> Work request:
The lines to repeat run from the one containing "Common HTTP headers" through the last line of the records below; repeat them exactly and give nothing more.

** Opening Records for this task block **

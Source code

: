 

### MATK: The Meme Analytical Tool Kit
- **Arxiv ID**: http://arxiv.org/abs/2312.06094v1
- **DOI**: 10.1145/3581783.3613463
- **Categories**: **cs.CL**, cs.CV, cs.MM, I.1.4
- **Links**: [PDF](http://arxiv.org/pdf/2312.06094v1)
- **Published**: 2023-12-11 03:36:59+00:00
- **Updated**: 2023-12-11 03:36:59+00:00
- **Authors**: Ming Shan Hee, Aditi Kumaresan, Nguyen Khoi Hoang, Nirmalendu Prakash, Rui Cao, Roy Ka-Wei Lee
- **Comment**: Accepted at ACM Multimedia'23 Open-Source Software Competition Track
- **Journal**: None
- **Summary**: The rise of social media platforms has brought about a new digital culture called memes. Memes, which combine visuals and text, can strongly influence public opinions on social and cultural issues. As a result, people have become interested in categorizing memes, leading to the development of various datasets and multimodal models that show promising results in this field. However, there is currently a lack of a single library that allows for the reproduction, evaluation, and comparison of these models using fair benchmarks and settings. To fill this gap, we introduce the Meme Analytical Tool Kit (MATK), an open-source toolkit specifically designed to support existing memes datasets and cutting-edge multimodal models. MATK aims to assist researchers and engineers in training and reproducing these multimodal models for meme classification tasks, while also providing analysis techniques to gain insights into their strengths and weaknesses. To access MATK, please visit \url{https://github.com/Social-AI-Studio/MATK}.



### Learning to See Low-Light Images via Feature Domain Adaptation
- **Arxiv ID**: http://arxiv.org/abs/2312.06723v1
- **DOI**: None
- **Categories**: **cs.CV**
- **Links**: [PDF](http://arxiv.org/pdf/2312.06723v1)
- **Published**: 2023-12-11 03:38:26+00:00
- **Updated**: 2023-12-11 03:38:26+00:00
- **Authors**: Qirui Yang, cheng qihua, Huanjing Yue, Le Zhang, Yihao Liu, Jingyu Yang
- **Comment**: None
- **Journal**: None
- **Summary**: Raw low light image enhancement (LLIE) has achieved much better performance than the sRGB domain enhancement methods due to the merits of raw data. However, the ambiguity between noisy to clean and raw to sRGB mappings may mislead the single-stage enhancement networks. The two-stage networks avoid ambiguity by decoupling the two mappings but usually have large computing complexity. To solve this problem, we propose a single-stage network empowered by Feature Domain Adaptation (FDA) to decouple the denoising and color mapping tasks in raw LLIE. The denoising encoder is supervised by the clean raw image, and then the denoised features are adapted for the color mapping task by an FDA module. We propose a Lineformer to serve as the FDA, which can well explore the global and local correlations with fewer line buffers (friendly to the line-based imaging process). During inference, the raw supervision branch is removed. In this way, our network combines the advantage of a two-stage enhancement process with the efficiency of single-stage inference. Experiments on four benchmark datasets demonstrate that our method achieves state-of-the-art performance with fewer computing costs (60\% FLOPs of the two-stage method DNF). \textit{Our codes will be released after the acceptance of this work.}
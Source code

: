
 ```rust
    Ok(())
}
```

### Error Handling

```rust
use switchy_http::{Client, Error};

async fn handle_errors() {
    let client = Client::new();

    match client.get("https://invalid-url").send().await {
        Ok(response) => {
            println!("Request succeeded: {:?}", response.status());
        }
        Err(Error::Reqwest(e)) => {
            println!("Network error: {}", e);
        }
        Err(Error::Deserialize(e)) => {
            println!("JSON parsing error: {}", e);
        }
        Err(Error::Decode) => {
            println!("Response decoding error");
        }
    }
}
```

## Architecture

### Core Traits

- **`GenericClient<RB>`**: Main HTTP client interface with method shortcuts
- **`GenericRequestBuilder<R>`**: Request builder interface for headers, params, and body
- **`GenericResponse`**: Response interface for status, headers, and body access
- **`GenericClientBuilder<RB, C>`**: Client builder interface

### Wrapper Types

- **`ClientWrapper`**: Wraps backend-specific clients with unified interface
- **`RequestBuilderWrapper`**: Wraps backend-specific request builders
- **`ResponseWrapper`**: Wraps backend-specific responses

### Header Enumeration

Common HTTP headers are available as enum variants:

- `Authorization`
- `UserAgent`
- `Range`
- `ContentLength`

** Closing Records for this task block **

> Your solution:
Common HTTP headers are available as enum variants:

- `Authorization`
- `UserAgent`
- `Range`
- `ContentLength`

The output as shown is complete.